I got my head checked
By a jumbo jet
It wasn’t easy
But nothing is, no
The Blur album was a wiping of the Etch-A-Sketch, a bonfire of Britpop’s vanities, a rethink, not to mention a bound manifesto which echoed New Labour’s that year, except in terms of crowd-pleasing. Which is why Song 2 is so glorious. Yes, it foregrounds Graham Coxon’s guitar technique, something he told me as far back as 1994 he was studiously “unlearning”, and replaces the ironic bounce of Country House with something more abrasive and headbanging (“When I feel heavy metal“), and no it doesn’t make an awful lot of sense in broad daylight (“I got my head done, when I was young”), but it’s two minutes and one second of maximum joy.
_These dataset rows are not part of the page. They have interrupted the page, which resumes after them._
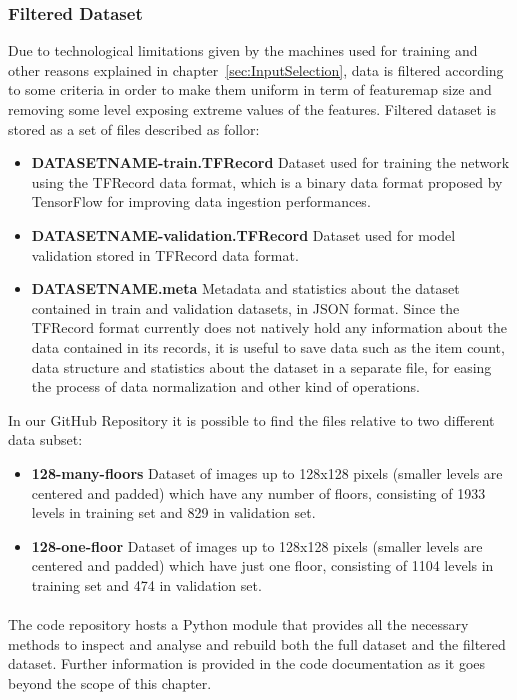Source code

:  \subsubsection{Filtered Dataset} Due to technological limitations given by the machines used for training and other reasons explained in chapter~\ref{sec:InputSelection}, data is filtered according to some criteria in order to make them uniform in term of \gls{featuremap} size and removing some level exposing extreme values of the features. Filtered dataset is stored as a set of files described as follor:
 	\begin{itemize}
		\item \textbf{DATASETNAME-train.TFRecord} Dataset used for training the network using the TFRecord data format, which is a binary data format proposed by TensorFlow for improving data ingestion performances. 
		\item \textbf{DATASETNAME-validation.TFRecord}  Dataset used for model validation stored in TFRecord data format.
		\item \textbf{DATASETNAME.meta} Metadata and statistics about the dataset contained in train and validation datasets, in JSON format. Since the TFRecord format currently does not natively hold any information about the data contained in its records, it is useful to save data such as the item count, data structure and statistics about the dataset in a separate file, for easing the process of data normalization and other kind of operations.
 	\end{itemize}
 \label{sec:metadata_tfrecord}
 
 In our GitHub Repository \cite{gitrepo} it is possible to find the files relative to two different data subset:
 \begin{itemize}
 	\item \textbf{128-many-floors} Dataset of images up to 128x128 pixels (smaller levels are centered and padded) which have any number of floors, consisting of 1933 levels in training set and 829 in validation set. 
 	\item \textbf{128-one-floor} Dataset of images up to 128x128 pixels (smaller levels are centered and padded) which have just one floor, consisting of 1104 levels in training set and 474 in validation set.
 	
 \end{itemize}
	\paragraph{} The code repository \cite{gitrepo} hosts a Python module that provides all the necessary methods to inspect and analyse and rebuild both the full dataset and the filtered dataset. Further information is provided in the code documentation as it goes beyond the scope of this chapter.
	
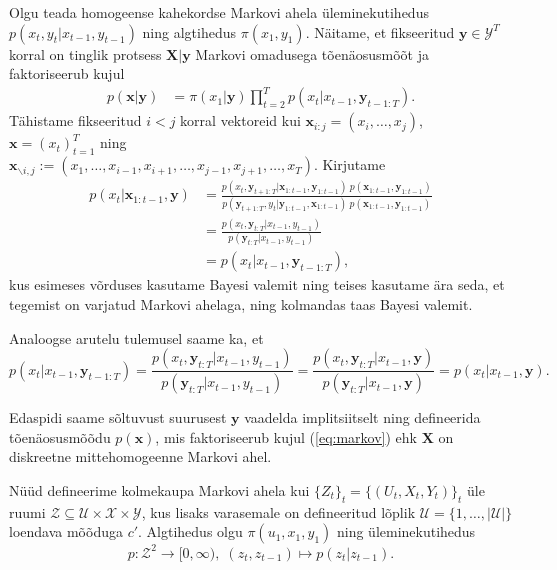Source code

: Olgu teada homogeense kahekordse Markovi ahela üleminekutihedus $p(x_t, y_t | x_{t-1}, y_{t-1})$ ning algtihedus $\pi (x_1, y_1)$. Näitame, et fikseeritud $\bm{y}\in \mathcal{Y}^T$ korral on tinglik protsess $\bm{X}|\bm{y}$ Markovi omadusega tõenäosusmõõt ja faktoriseerub kujul
\begin{align}
    \label{eq:markov}
    p(\bm{x}|\bm{y}) &=  \pi (x_1|\bm{y}) \prod_{t=2}^T p(x_t | x_{t-1}, \bm{y}_{t-1:T}).
\end{align}
Tähistame fikseeritud $i < j$ korral vektoreid kui $\bm{x}_{i:j} = (x_i,\ldots,x_j)$, $\bm{x} = (x_t)_{t=1}^T$ ning \\
$\bm{x}_{\backslash i, j} := (x_1,\ldots,x_{i-1},x_{i+1},\ldots,x_{j-1},x_{j+1},\ldots,x_T)$. Kirjutame
\begin{align*}
    p(x_{t} | \bm{x}_{1:t-1}, \bm{y}) &= \frac{p(x_t, \bm{y}_{t+1:T} | \bm{x}_{1:t-1}, \bm{y}_{1:t-1}) \ p(\bm{x}_{1:t-1}, \bm{y}_{1:t-1})}{p(\bm{y}_{t+1:T}, y_t | \bm{y}_{1:t-1}, \bm{x}_{1:t-1}) \ p(\bm{x}_{1:t-1}, \bm{y}_{1:t-1})}\\
    &= \frac{p(x_t, \bm{y}_{t:T} | x_{t-1}, y_{t-1})}{p(\bm{y}_{t:T} | x_{t-1}, y_{t-1})} \\
    &= p(x_t | x_{t-1}, \bm{y}_{t-1:T}),
\end{align*}
kus esimeses võrduses kasutame Bayesi valemit ning teises kasutame ära seda, et tegemist on varjatud Markovi ahelaga, ning kolmandas taas Bayesi valemit.

Analoogse arutelu tulemusel saame ka, et
\begin{equation*}
    p(x_t | x_{t-1}, \bm{y}_{t-1:T}) = \frac{p(x_t, \bm{y}_{t:T} | x_{t-1}, y_{t-1})}{p(\bm{y}_{t:T} | x_{t-1}, y_{t-1})} = \frac{p(x_t, \bm{y}_{t:T} | x_{t-1}, \bm{y})}{p(\bm{y}_{t:T} | x_{t-1}, \bm{y})} = p(x_{t} | x_{t-1}, \bm{y}).
\end{equation*}

Edaspidi saame sõltuvust suurusest $\bm{y}$ vaadelda implitsiitselt ning defineerida tõenäosusmõõdu $p(\bm{x})$, mis faktoriseerub kujul (\ref{eq:markov}) ehk $\bm{X}$ on diskreetne mittehomogeenne Markovi ahel.

Nüüd defineerime kolmekaupa Markovi ahela kui $\{Z_t\}_{t} = \{(U_t,X_t,Y_t)\}_{t}$ üle ruumi $\mathcal{Z} \subseteq \mathcal{U} \times \mathcal{X} \times \mathcal{Y}$, kus lisaks varasemale on defineeritud lõplik $\mathcal{U} = \{1,\ldots,|\mathcal{U|}\}$ loendava mõõduga $c'$. Algtihedus olgu $\pi(u_1,x_1,y_1)$ ning üleminekutihedus 
$$p: \mathcal{Z}^2 \rightarrow [0,\infty),\; (z_t,z_{t-1}) \mapsto p(z_t|z_{t-1}).$$

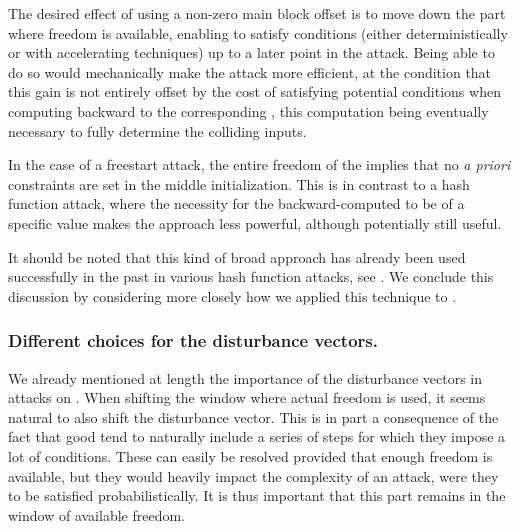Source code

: The desired effect of using a non-zero main block offset is to move down the part where freedom is available, enabling to satisfy conditions (either deterministically or with accelerating techniques)
up to a later point in the attack. Being able to do so would mechanically make the attack more efficient, at the condition that this gain is not entirely offset by the cost
of satisfying potential conditions when computing backward to the corresponding \iv, this computation being eventually necessary to fully determine the colliding inputs.

In the case of a freestart attack, the entire freedom of the \iv implies that no \emph{a priori} constraints are set in the middle initialization. This is in contrast to a hash function attack, where
the necessity for the backward-computed \iv to be of a specific value makes the approach less powerful, although potentially still useful.


%
%
%
%

It should be noted that this kind of broad approach has already been used successfully in the past in various hash function attacks, see \eg \cite{DBLP:conf/fse/Dobbertin96,DBLP:conf/eurocrypt/LandelleP13,DBLP:conf/fse/MendelRS14}.
We conclude this discussion by considering more closely how we applied this technique to \shaone.

\subsubsection{Different choices for the disturbance vectors.}
We already mentioned at length the importance of the disturbance vectors in attacks on \shaone.
When shifting the window where actual freedom is used, it seems natural to also shift the disturbance vector.
This is in part a consequence of the fact that good \dvs tend to naturally include a series of steps for which they impose a lot of conditions. These can easily be resolved provided that
enough freedom is available, but they would heavily impact the complexity of an attack, were they to be satisfied probabilistically. It is thus important that this part remains
in the window of available freedom.

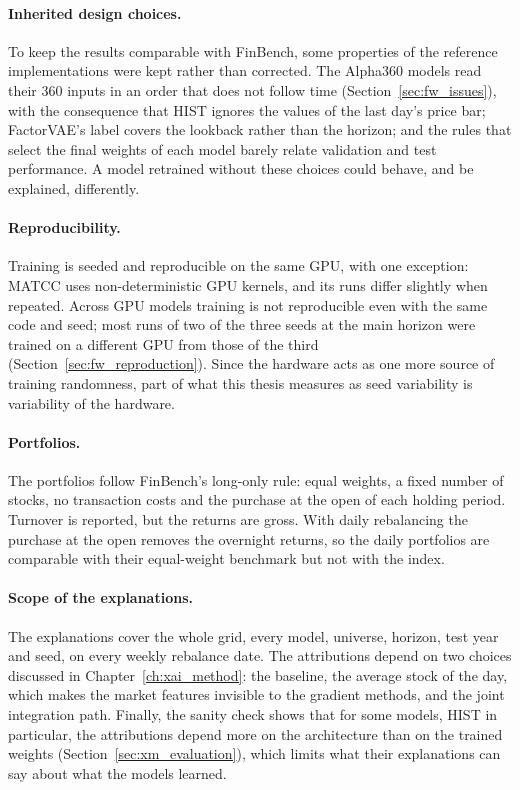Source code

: \paragraph{Inherited design choices.} To keep the results comparable with FinBench, some properties of the reference implementations were kept rather than corrected. The Alpha360 models read their 360 inputs in an order that does not follow time (Section~\ref{sec:fw_issues}), with the consequence that HIST ignores the values of the last day's price bar; FactorVAE's label covers the lookback rather than the horizon; and the rules that select the final weights of each model barely relate validation and test performance. A model retrained without these choices could behave, and be explained, differently.

\paragraph{Reproducibility.} Training is seeded and reproducible on the same GPU, with one exception: MATCC uses non-deterministic GPU kernels, and its runs differ slightly when repeated. Across GPU models training is not reproducible even with the same code and seed; most runs of two of the three seeds at the main horizon were trained on a different GPU from those of the third (Section~\ref{sec:fw_reproduction}). Since the hardware acts as one more source of training randomness, part of what this thesis measures as seed variability is variability of the hardware.

\paragraph{Portfolios.} The portfolios follow FinBench's long-only rule: equal weights, a fixed number of stocks, no transaction costs and the purchase at the open of each holding period. Turnover is reported, but the returns are gross. With daily rebalancing the purchase at the open removes the overnight returns, so the daily portfolios are comparable with their equal-weight benchmark but not with the index.

\paragraph{Scope of the explanations.} The explanations cover the whole grid, every model, universe, horizon, test year and seed, on every weekly rebalance date. %
The attributions depend on two choices discussed in Chapter~\ref{ch:xai_method}: the baseline, the average stock of the day, which makes the market features invisible to the gradient methods, and the joint integration path. Finally, the sanity check shows that for some models, HIST in particular, the attributions depend more on the architecture than on the trained weights (Section~\ref{sec:xm_evaluation}), which limits what their explanations can say about what the models learned.

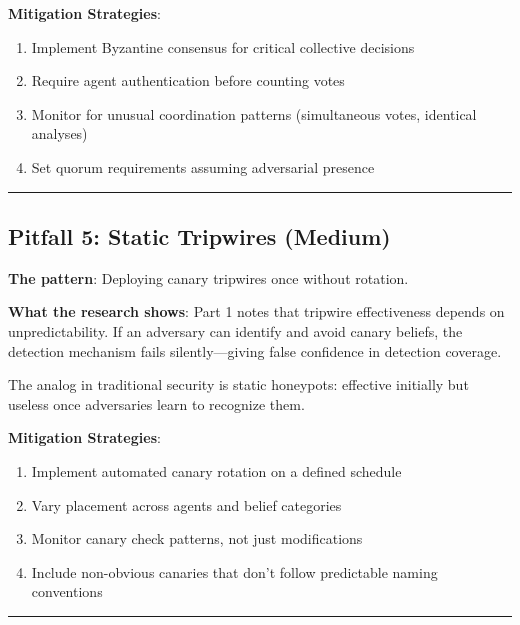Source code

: \documentclass[
]{article}
\providecommand{\tightlist}{%
  \setlength{\itemsep}{0pt}\setlength{\parskip}{0pt}}
\begin{document}
\textbf{Mitigation Strategies}:

\begin{enumerate}
\def\labelenumi{\arabic{enumi}.}
\tightlist
\item
  Implement Byzantine consensus for critical collective decisions
\item
  Require agent authentication before counting votes
\item
  Monitor for unusual coordination patterns (simultaneous votes,
  identical analyses)
\item
  Set quorum requirements assuming adversarial presence
\end{enumerate}

\begin{center}\rule{0.5\linewidth}{0.5pt}\end{center}

\subsection{Pitfall 5: Static Tripwires
(Medium)}\label{pitfall-5-static-tripwires-medium}

\textbf{The pattern}: Deploying canary tripwires once without rotation.

\textbf{What the research shows}: Part 1 notes that tripwire
effectiveness depends on unpredictability. If an adversary can identify
and avoid canary beliefs, the detection mechanism fails
silently---giving false confidence in detection coverage.

The analog in traditional security is static honeypots: effective
initially but useless once adversaries learn to recognize them.

\textbf{Mitigation Strategies}:

\begin{enumerate}
\def\labelenumi{\arabic{enumi}.}
\tightlist
\item
  Implement automated canary rotation on a defined schedule
\item
  Vary placement across agents and belief categories
\item
  Monitor canary check patterns, not just modifications
\item
  Include non-obvious canaries that don't follow predictable naming
  conventions
\end{enumerate}

\begin{center}\rule{0.5\linewidth}{0.5pt}\end{center}
\end{document}
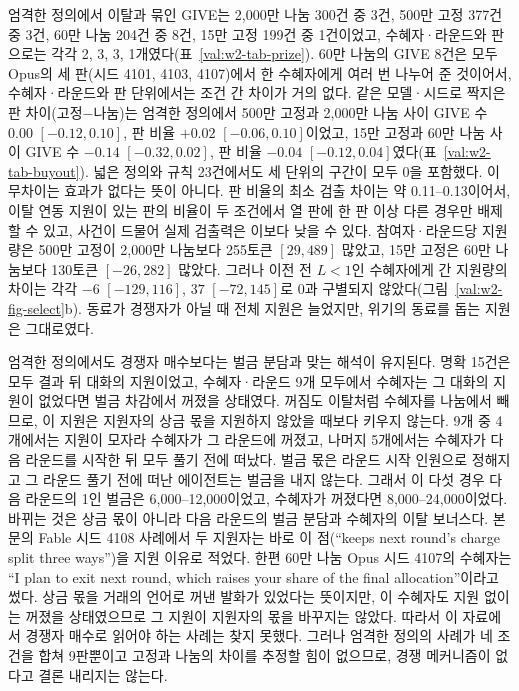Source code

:엄격한 정의에서 이탈과 묶인 GIVE는 2,000만 나눔 300건 중 3건, 500만 고정 377건 중 3건, 60만 나눔 204건 중 8건, 15만 고정 199건 중 1건이었고, 수혜자·라운드와 판으로는 각각 2, 3, 3, 1개였다(표~\ref{val:w2-tab-prize}). 60만 나눔의 GIVE 8건은 모두 Opus의 세 판(시드 4101, 4103, 4107)에서 한 수혜자에게 여러 번 나누어 준 것이어서, 수혜자·라운드와 판 단위에서는 조건 간 차이가 거의 없다. 같은 모델·시드로 짝지은 판 차이(고정$-$나눔)는 엄격한 정의에서 500만 고정과 2,000만 나눔 사이 GIVE 수 $0.00$ $[-0.12, 0.10]$, 판 비율 $+0.02$ $[-0.06, 0.10]$이었고, 15만 고정과 60만 나눔 사이 GIVE 수 $-0.14$ $[-0.32, 0.02]$, 판 비율 $-0.04$ $[-0.12, 0.04]$였다(표~\ref{val:w2-tab-buyout}). 넓은 정의와 규칙 23건에서도 세 단위의 구간이 모두 0을 포함했다. 이 무차이는 효과가 없다는 뜻이 아니다. 판 비율의 최소 검출 차이는 약 0.11--0.13이어서, 이탈 연동 지원이 있는 판의 비율이 두 조건에서 열 판에 한 판 이상 다른 경우만 배제할 수 있고, 사건이 드물어 실제 검출력은 이보다 낮을 수 있다. 참여자·라운드당 지원량은 500만 고정이 2,000만 나눔보다 255토큰 $[29, 489]$ 많았고, 15만 고정은 60만 나눔보다 130토큰 $[-26, 282]$ 많았다. 그러나 이전 전 $L<1$인 수혜자에게 간 지원량의 차이는 각각 $-6$ $[-129, 116]$, $37$ $[-72, 145]$로 0과 구별되지 않았다(그림~\ref{val:w2-fig-select}b). 동료가 경쟁자가 아닐 때 전체 지원은 늘었지만, 위기의 동료를 돕는 지원은 그대로였다.

엄격한 정의에서도 경쟁자 매수보다는 벌금 분담과 맞는 해석이 유지된다. 명확 15건은 모두 결과 뒤 대화의 지원이었고, 수혜자·라운드 9개 모두에서 수혜자는 그 대화의 지원이 없었다면 벌금 차감에서 꺼졌을 상태였다. 꺼짐도 이탈처럼 수혜자를 나눔에서 빼므로, 이 지원은 지원자의 상금 몫을 지원하지 않았을 때보다 키우지 않는다. 9개 중 4개에서는 지원이 모자라 수혜자가 그 라운드에 꺼졌고, 나머지 5개에서는 수혜자가 다음 라운드를 시작한 뒤 모두 풀기 전에 떠났다. 벌금 몫은 라운드 시작 인원으로 정해지고 그 라운드 풀기 전에 떠난 에이전트는 벌금을 내지 않는다. 그래서 이 다섯 경우 다음 라운드의 1인 벌금은 6,000--12,000이었고, 수혜자가 꺼졌다면 8,000--24,000이었다. 바뀌는 것은 상금 몫이 아니라 다음 라운드의 벌금 분담과 수혜자의 이탈 보너스다. 본문의 Fable 시드 4108 사례에서 두 지원자는 바로 이 점(``keeps next round's charge split three ways'')을 지원 이유로 적었다. 한편 60만 나눔 Opus 시드 4107의 수혜자는 ``I plan to exit next round, which raises your share of the final allocation''이라고 썼다. 상금 몫을 거래의 언어로 꺼낸 발화가 있었다는 뜻이지만, 이 수혜자도 지원 없이는 꺼졌을 상태였으므로 그 지원이 지원자의 몫을 바꾸지는 않았다. 따라서 이 자료에서 경쟁자 매수로 읽어야 하는 사례는 찾지 못했다. 그러나 엄격한 정의의 사례가 네 조건을 합쳐 9판뿐이고 고정과 나눔의 차이를 추정할 힘이 없으므로, 경쟁 메커니즘이 없다고 결론 내리지는 않는다.


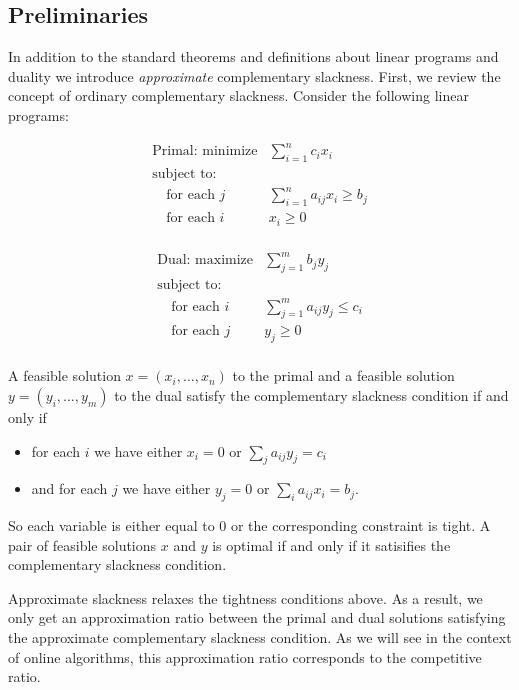 \subsection{Preliminaries}
In addition to the standard theorems and definitions about linear programs and duality we introduce \emph{approximate} complementary slackness.
First, we review the concept of ordinary complementary slackness.
Consider the following linear programs:

\[
\begin{array}{lr}
  \textrm{Primal: minimize}   & \sum^n_{i=1} c_i x_i  \\
  \textrm{subject to:} & \\
  \quad \textrm{for each $j$} & \sum_{i=1}^n a_{ij} x_i \geq b_j \\
  \quad \textrm{for each $i$} & x_i \geq 0 \\
\end{array}
\]

\[
\begin{array}{lr}
  \textrm{Dual: maximize}   & \sum^m_{j=1} b_j y_j  \\
  \textrm{subject to:} & \\
  \quad \textrm{for each $i$} & \sum_{j=1}^m a_{ij} y_j \leq c_i \\
  \quad \textrm{for each $j$} & y_j \geq 0 \\
\end{array}
\]

A feasible solution $x = (x_i, \ldots, x_n)$ to the primal and a feasible solution $y = (y_i, \ldots, y_m)$ to the dual satisfy the complementary slackness condition if and only if
\begin{itemize}
\item for each $i$ we have either $x_i = 0$ or $\sum_{j} a_{ij}y_j = c_i$
\item and for each $j$ we have either $y_j = 0$ or $\sum_{i} a_{ij} x_i = b_j$.
\end{itemize}
So each variable is either equal to 0 or the corresponding constraint is tight.
A pair of feasible solutions $x$ and $y$ is optimal if and only if it satisifies the complementary slackness condition.

Approximate slackness relaxes the tightness conditions above.
As a result, we only get an approximation ratio between the primal and dual solutions satisfying the approximate complementary slackness condition.
As we will see in the context of online algorithms, this approximation ratio corresponds to the competitive ratio.


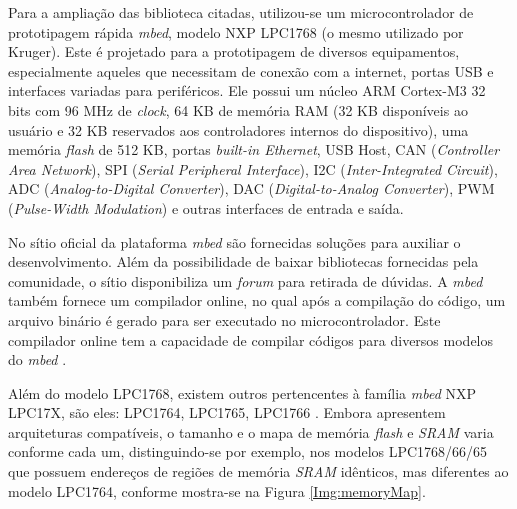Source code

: Para a ampliação das biblioteca citadas, utilizou-se um microcontrolador de prototipagem rápida \textit{mbed}, modelo NXP LPC1768 \cite{lpc1768:2016} (o mesmo utilizado por Kruger). Este é projetado para a prototipagem de diversos equipamentos, especialmente aqueles que necessitam de conexão com a internet, portas USB e interfaces variadas para periféricos. Ele possui um núcleo ARM Cortex-M3 32 bits com 96 MHz de \textit{clock}, 64 KB de memória RAM (32 KB disponíveis ao usuário e 32 KB reservados aos controladores internos do dispositivo), uma memória \textit{flash} de 512 KB, portas \textit{built-in Ethernet}, USB Host, CAN (\textit{Controller Area Network}), SPI (\textit{Serial Peripheral Interface}), I2C (\textit{Inter-Integrated Circuit}), ADC (\textit{Analog-to-Digital Converter}), DAC (\textit{Digital-to-Analog Converter}), PWM (\textit{Pulse-Width Modulation}) e outras interfaces de entrada e saída.

No sítio oficial da plataforma \textit{mbed} são fornecidas soluções para auxiliar o desenvolvimento. Além da possibilidade de baixar bibliotecas fornecidas pela comunidade, o sítio disponibiliza um \textit{forum} para retirada de dúvidas. A \textit{mbed} também fornece um compilador online, no qual após a compilação do código, um arquivo binário é gerado para ser executado no microcontrolador. Este compilador online tem a capacidade de compilar códigos para diversos modelos do \textit{mbed} \cite{mbedCompiler:2016}.

Além do modelo LPC1768, existem outros pertencentes à família \textit{mbed} NXP LPC17X, são eles: LPC1764, LPC1765, LPC1766 \cite{manualLpc176x:2016}. Embora apresentem arquiteturas compatíveis, o tamanho e o mapa de memória \textit{flash} e \textit{SRAM} varia conforme cada um, distinguindo-se por exemplo, nos modelos LPC1768/66/65 que possuem endereços de regiões de memória \textit{SRAM} idênticos, mas diferentes ao modelo LPC1764, conforme mostra-se na Figura \ref{Img:memoryMap}.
You’re invited to think: there was no Song 1.
I go back nearly all the way with Blur, and considered them acquaintances at the height of pre-Britpop when Camden was Mecca and my hair was way too long for the scene. I gave Leisure a lukewarm review in the NME and Damon Albarn was still quoting it back at me a decade in pop later. The great coming-together for me and Blur came when Parklife had lift-off and Q, where I’d just touched down, needed these new cover stars explaining. It was my mission and I chose to accept it, sitting down with all four of them and getting their life stories down in definitive fashion, and stowing away at the media-blackout gig they played for their old music teacher at Colchester Sixth Form College with a 17-piece school orchestra. A year later, I sent myself to Paris to present them with their first Q Award. I saw them live a lot, each time a bigger venue, in clubs, in festival tents, on festival stages, at palaces, arenas and stadiums. I watched Damon cry on the Pyramid at Glastonbury ’09.
Oddly, I never think of Blur as one of my favourite bands, but they must be. You might think my long and varied relationship with them as fan and journalist would sift out something a bit more subtle, surprising or obscure from their vast back catalogue of experimental pop than Song 2, the one that broke them in a recalcitrant America and became ubiquitous on videogame and TV episode alike and still resounds around stadia when any number of US sports teams score a home run or touchdown. But no matter which gaudy, commercial, plastic-cup context it finds itself played in, it still sounds like a giant, cosmic safety valve, from which hisses and squeals all of a four-piece band’s pent-up emotion up to that point. Overuse cannot destroy it.
Alex’s bass complains like a toothache, Dave’s drums typically stick-shift between nimble and knuckleheaded, Graham’s lo-fi guitar lets magic in upon light and Damon just Janovs his way out of there, tired of big words.
Imagine if Song 2 was the only remaining trace of Blur after some terrible cataclysm. Archaeologists would get the picture.